Duración: 8 horas aprox.

 

             Después de haber aplazado esta excursión por mal tiempo, hoy, por fin, la vamos a hacer, a pesar de que las predicciones no son demasiado favorables.

            A las siete de la mañana, unos cuantos valientes, diecisiete, estábamos dispuestos para conquistar “el Cielo”.

            Y ciertamente el cielo hay que ganárselo, pues hemos de superar más de mil metros de desnivel.

            Poco después de las ocho estábamos en Nerja. Aunque había algunas nubes y soplaba viento, la mañana se presentaba estupenda para iniciar el camino.

            Empezamos la marcha por un carril entre pinos y siempre en ascenso. Unos palos con flechas nos invitaban a abandonar el carril para acortarlo siguiendo por un sendero.

            Pronto llegamos a una zona más llana donde está el cortijo de “La Civila”. Este nos pareció un buen sitio para desayunar. Hay algunos almendros en flor y al fondo se ve el mar.

            Continuamos la marcha, cada vez más cuesta arriba. Caminamos entre romero, tomillo, esparto, jara, enebro... También hay boj, que según nuestro amigo José Manuel, es una planta protegida.

            El sendero va serpenteando, dando vistas al mar en algunas de sus curvas.

            El viento sopla fuerte y hace frío.

            Continuamos el ascenso. A unos mil metros de desnivel el paisaje se vuelve espectacular y podemos contemplar magníficas vistas de la costa.

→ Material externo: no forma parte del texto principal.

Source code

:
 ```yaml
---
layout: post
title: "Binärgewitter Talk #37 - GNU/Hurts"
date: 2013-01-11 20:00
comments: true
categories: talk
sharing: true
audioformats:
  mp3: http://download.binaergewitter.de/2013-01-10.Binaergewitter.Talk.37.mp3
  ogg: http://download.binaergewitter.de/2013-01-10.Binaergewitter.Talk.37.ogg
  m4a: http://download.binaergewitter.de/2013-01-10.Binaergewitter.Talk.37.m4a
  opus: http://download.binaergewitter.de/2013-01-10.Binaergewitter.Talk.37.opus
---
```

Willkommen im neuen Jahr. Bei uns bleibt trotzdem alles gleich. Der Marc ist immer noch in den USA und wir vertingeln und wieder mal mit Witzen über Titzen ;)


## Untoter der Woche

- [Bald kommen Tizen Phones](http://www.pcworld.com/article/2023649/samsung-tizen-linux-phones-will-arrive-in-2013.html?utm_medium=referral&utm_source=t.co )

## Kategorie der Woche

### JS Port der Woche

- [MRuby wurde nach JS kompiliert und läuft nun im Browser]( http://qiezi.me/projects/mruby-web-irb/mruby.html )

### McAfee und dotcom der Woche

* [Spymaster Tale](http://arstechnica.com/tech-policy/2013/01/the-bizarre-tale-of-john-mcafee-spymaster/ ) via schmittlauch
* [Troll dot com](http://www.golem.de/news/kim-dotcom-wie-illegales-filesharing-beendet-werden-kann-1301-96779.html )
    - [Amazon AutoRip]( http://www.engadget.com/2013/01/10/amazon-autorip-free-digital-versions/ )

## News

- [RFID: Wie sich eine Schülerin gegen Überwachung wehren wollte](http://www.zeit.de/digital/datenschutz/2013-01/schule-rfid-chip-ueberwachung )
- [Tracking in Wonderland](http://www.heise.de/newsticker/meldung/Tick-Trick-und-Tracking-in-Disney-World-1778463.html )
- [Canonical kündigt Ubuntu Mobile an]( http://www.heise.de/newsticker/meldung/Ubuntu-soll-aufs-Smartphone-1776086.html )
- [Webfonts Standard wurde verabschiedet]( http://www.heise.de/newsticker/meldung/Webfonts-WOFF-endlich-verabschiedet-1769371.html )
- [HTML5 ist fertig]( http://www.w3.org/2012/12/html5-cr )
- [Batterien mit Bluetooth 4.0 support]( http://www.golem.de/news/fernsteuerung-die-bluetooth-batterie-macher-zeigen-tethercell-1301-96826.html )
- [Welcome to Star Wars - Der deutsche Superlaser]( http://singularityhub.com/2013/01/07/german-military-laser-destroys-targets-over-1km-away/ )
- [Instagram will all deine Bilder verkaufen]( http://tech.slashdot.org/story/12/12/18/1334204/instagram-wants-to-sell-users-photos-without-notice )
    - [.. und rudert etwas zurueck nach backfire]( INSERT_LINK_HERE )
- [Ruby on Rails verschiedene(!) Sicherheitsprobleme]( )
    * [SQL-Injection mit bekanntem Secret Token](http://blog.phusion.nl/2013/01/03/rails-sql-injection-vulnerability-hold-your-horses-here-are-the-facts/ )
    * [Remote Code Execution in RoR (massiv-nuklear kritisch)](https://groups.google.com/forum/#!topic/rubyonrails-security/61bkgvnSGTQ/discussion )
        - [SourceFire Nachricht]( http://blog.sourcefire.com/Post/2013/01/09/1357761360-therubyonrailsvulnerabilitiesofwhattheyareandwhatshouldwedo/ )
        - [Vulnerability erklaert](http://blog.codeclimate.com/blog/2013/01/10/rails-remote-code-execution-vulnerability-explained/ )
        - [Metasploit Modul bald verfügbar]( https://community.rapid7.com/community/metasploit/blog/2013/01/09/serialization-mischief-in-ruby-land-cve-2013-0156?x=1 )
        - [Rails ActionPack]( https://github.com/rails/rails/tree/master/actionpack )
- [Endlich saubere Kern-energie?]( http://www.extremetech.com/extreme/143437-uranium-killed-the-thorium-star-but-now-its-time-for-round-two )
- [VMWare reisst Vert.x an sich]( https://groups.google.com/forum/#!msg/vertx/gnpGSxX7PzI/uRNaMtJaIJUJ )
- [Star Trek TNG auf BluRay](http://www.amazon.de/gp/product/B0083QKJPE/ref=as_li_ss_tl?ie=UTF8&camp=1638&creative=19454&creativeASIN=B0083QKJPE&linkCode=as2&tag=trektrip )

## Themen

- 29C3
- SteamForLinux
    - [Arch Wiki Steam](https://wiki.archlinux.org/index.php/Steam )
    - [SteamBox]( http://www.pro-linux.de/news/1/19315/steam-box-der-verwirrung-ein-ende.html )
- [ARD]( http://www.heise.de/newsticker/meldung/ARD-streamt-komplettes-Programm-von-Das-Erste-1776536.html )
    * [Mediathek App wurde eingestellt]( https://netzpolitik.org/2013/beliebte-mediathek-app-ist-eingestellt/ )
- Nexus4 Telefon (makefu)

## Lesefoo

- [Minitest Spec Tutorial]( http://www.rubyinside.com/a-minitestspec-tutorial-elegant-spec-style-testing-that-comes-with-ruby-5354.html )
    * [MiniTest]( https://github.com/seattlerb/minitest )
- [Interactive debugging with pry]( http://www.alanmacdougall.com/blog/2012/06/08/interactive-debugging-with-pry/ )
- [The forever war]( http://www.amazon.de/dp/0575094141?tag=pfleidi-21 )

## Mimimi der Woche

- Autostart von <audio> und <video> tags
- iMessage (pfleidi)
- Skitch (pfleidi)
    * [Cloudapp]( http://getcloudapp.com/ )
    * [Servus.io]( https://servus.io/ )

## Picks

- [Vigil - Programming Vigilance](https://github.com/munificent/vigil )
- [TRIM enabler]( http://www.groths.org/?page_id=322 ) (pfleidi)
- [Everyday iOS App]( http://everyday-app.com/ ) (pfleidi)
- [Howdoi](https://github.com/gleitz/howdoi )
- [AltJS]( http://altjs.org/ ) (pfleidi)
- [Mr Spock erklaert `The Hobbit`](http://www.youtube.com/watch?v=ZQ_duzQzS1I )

            Bajo nosotros, suaves colinas verdes, Nerja placidamente tendida al sol y el mar, una inmensa llanura azul. Sobre el horizonte algunas nubes de algodón parecen barquitos uno detrás de otro, en formación.

            Continuamos subiendo. Un par de cabras corren a esconderse de nuestras miradas.

            Ahora apenas hay vegetación y la pendiente es cada vez más fuerte.

            Soplan algunas rachas de viento que parece que te van a tirar. El suelo está helado y empiezan a caer algunos copos minúsculos de nieve.

            Por fin, llegamos a la cumbre.

            Sopla un viento helado, estamos muertos de frío. No podemos detenernos para contemplar el paisaje, seguro que magnífico. Nos hacemos la foto de rigor y enseguida empezamos el descenso.

            Después de un pequeño despiste encontramos el camino por el que subimos y en cuanto bajamos un poco, la temperatura se templa algo.

            Siguen cayendo copitos que solo vemos en nuestra ropa un momento, antes de que el aire se los lleve volando.

            Volvemos al cortijo de “La Civila” para comer y a las cuatro estábamos tomando café en un bar.

            Ha sido una excursión muy bonita. Lástima que el viento no nos ha dejado disfrutar del “Cielo”.

            Tendremos que seguir intentándolo.